Mailing List Archive

conserver -> cyclade, ssh timeouts
-----BEGIN PGP SIGNED MESSAGE-----
Hash: SHA1

Hey folks,

So I've brought conserver to my next company - or at least I'm trying to. ;)

I'm having a problem where the ssh connection from conserver to the
cyclades times out, and the ssh client sees it happen, and thus
conserver sees it happen - but the cyclade never sees this happen, and
thus the sock_sshd for that port lives on and the cyclade can never connect.

I know this is more of a cyclades question and less of a conserver
question - but I figure this is probably one of the best places to ask
if anyone's run into this.

Presumably the connection dies because there are firewalls in between
the two boxes that limit inactive state timeouts.

I've tried turning on keep alives on both sides... but haven't solved
the problem...

Thoughts?

- --
Phil Dibowitz
P: 310-360-2330 C: 213-923-5115
Unix Admin, Ticketmaster.com
-----BEGIN PGP SIGNATURE-----
Version: GnuPG v1.4.2 (GNU/Linux)
Comment: Using GnuPG with Thunderbird - http://enigmail.mozdev.org

iD8DBQFDSxZ39q0UmHR94IoRAqX3AJ0dWcwHJbS1qUCuEqAgNNcTSh7I3QCdEal9
1jfKR2mDmSxW33mcgxB6/38=
=RAtv
-----END PGP SIGNATURE-----
_______________________________________________
users mailing list
users@conserver.com
https://www.conserver.com/mailman/listinfo/users
Re: conserver -> cyclade, ssh timeouts [ In reply to ]
Tune the keep alives to be more often.

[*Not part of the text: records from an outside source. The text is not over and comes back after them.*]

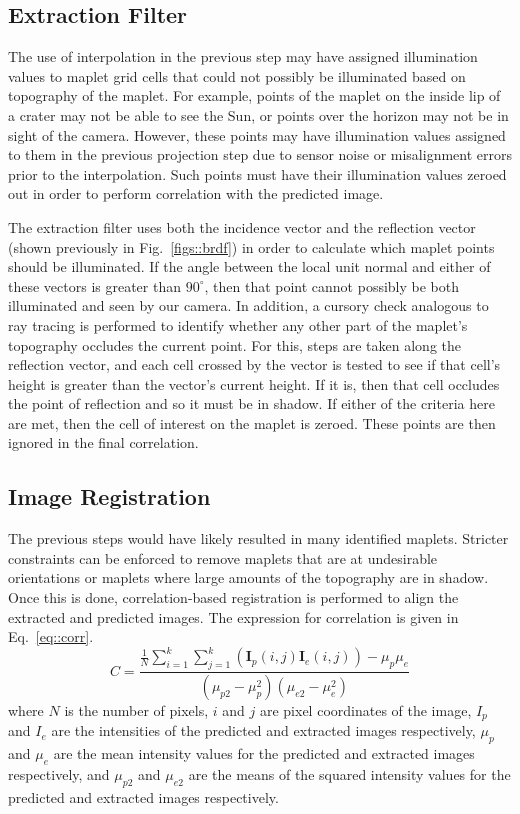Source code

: \documentclass{RPI-SIW}
\begin{document}
\subsection*{Extraction Filter}
The use of interpolation in the previous step may have assigned illumination values to maplet grid cells that could not possibly be illuminated based on topography of the maplet.  For example, points of the maplet on the inside lip of a crater may not be able to see the Sun, or points over the horizon may not be in sight of the camera.  However, these points may have illumination values assigned to them in the previous projection step due to sensor noise or misalignment errors prior to the interpolation.  Such points must have their illumination values zeroed out in order to perform correlation with the predicted image.

The extraction filter uses both the incidence vector and the reflection vector (shown previously in Fig.~\ref{figs::brdf}) in order to calculate which maplet points should be illuminated.  If the angle between the local unit normal and either of these vectors is greater than $90^{\circ}$, then that point cannot possibly be both illuminated and seen by our camera.  In addition, a cursory check analogous to ray tracing is performed to identify whether any other part of the maplet's topography occludes the current point.  For this, steps are taken along the reflection vector, and each cell crossed by the vector is tested to see if that cell's height is greater than the vector's current height.  If it is, then that cell occludes the point of reflection and so it must be in shadow.  If either of the criteria here are met, then the cell of interest on the maplet is zeroed.  These points are then ignored in the final correlation.

\subsection*{Image Registration}
The previous steps would have likely resulted in many identified maplets.  Stricter constraints can be enforced to remove maplets that are at undesirable orientations or maplets where large amounts of the topography are in shadow.  Once this is done, correlation-based registration is performed to align the extracted and predicted images.  The expression for correlation is given in Eq.~\eqref{eq::corr}.
\begin{equation} \label{eq::corr}
	C = \frac{\frac{1}{N}\sum_{i=1}^k\sum_{j=1}^k (\mathbf{I}_{p}(i,j)\mathbf{I}_{e}(i,j)) - \mu_{p}\mu_{e}}{(\mu_{p2} - \mu_{p}^2)(\mu_{e2} - \mu_{e}^2)}
\end{equation}
where $N$ is the number of pixels, $i$ and $j$ are pixel coordinates of the image, $I_{p}$ and $I_{e}$ are the intensities of the predicted and extracted images respectively, $\mu_{p}$ and $\mu_{e}$ are the mean intensity values for the predicted and extracted images respectively, and $\mu_{p2}$ and $\mu_{e2}$ are the means of the squared intensity values for the predicted and extracted images respectively.
\end{document}
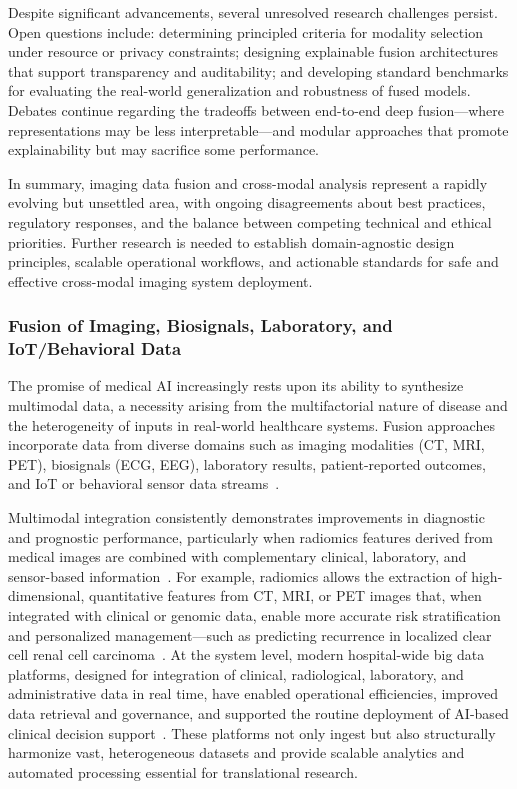 \documentclass[sigconf]{acmart}
\begin{document}
Despite significant advancements, several unresolved research challenges persist. Open questions include: determining principled criteria for modality selection under resource or privacy constraints; designing explainable fusion architectures that support transparency and auditability; and developing standard benchmarks for evaluating the real-world generalization and robustness of fused models. Debates continue regarding the tradeoffs between end-to-end deep fusion—where representations may be less interpretable—and modular approaches that promote explainability but may sacrifice some performance.

In summary, imaging data fusion and cross-modal analysis represent a rapidly evolving but unsettled area, with ongoing disagreements about best practices, regulatory responses, and the balance between competing technical and ethical priorities. Further research is needed to establish domain-agnostic design principles, scalable operational workflows, and actionable standards for safe and effective cross-modal imaging system deployment.

\subsubsection{Fusion of Imaging, Biosignals, Laboratory, and IoT/Behavioral Data}

The promise of medical AI increasingly rests upon its ability to synthesize multimodal data, a necessity arising from the multifactorial nature of disease and the heterogeneity of inputs in real-world healthcare systems. Fusion approaches incorporate data from diverse domains such as imaging modalities (CT, MRI, PET), biosignals (ECG, EEG), laboratory results, patient-reported outcomes, and IoT or behavioral sensor data streams~\cite{ref46,ref53,ref67,ref71}. 

Multimodal integration consistently demonstrates improvements in diagnostic and prognostic performance, particularly when radiomics features derived from medical images are combined with complementary clinical, laboratory, and sensor-based information~\cite{ref46,ref53,ref67}. For example, radiomics allows the extraction of high-dimensional, quantitative features from CT, MRI, or PET images that, when integrated with clinical or genomic data, enable more accurate risk stratification and personalized management—such as predicting recurrence in localized clear cell renal cell carcinoma~\cite{ref53}. At the system level, modern hospital-wide big data platforms, designed for integration of clinical, radiological, laboratory, and administrative data in real time, have enabled operational efficiencies, improved data retrieval and governance, and supported the routine deployment of AI-based clinical decision support~\cite{ref84,ref106}. These platforms not only ingest but also structurally harmonize vast, heterogeneous datasets and provide scalable analytics and automated processing essential for translational research.
\end{document}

I think the default is 7200
seconds. Make it 300?

I had the same issue with VPN tunnels between devices that needed to
stay connected but were quiet. I told pppd to send an echo packet every
60 seconds. That solved that problem.

Some firewalls/routers may be intelligent enough to see a keep alive and
not count it. I'm not a pro on that subject so I'm not sure.

What concerns me most is why the Cyclades box does not see the failed
connection. when this happens are you basically locked out of that port
until you do something like a reboot on the Cyclades? If so I would
call support and ask if there is a patch that fixes this.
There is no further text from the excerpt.